■ WHAT IS NEEDED
Among the entries below, find the line with "This repository contains", then quote it and each following line up to and including the line with "(https://vl-fantasy.vercel.app/)", and nothing else.

■ STUDY MATERIAL

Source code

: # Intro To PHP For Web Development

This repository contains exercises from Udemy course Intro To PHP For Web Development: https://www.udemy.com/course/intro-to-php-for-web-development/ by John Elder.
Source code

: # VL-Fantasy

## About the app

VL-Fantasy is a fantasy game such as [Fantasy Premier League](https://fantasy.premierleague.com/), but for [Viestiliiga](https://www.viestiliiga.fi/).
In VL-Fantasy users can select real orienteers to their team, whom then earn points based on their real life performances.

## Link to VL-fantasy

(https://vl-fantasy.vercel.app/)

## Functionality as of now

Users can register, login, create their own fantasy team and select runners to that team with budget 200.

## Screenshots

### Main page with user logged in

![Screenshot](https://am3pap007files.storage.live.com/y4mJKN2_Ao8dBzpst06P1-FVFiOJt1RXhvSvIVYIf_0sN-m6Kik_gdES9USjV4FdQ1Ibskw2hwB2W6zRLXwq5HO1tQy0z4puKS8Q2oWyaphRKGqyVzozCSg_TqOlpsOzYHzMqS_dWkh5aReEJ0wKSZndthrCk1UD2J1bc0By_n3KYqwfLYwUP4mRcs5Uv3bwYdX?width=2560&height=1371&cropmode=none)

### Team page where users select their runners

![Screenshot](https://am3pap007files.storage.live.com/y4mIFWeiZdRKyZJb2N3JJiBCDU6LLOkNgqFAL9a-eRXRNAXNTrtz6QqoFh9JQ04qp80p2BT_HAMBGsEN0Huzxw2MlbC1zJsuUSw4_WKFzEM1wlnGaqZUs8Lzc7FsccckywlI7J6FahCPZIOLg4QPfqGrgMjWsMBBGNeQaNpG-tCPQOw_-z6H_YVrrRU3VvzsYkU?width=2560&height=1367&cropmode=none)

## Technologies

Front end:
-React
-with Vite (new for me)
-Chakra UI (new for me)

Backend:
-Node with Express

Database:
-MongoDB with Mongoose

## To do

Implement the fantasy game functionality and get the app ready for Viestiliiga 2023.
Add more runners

■ ANSWER TO THE PROBLEM
This repository contains exercises from Udemy course Intro To PHP For Web Development: https://www.udemy.com/course/intro-to-php-for-web-development/ by John Elder.
Source code

: # VL-Fantasy

## About the app

VL-Fantasy is a fantasy game such as [Fantasy Premier League](https://fantasy.premierleague.com/), but for [Viestiliiga](https://www.viestiliiga.fi/).
In VL-Fantasy users can select real orienteers to their team, whom then earn points based on their real life performances.

## Link to VL-fantasy

(https://vl-fantasy.vercel.app/)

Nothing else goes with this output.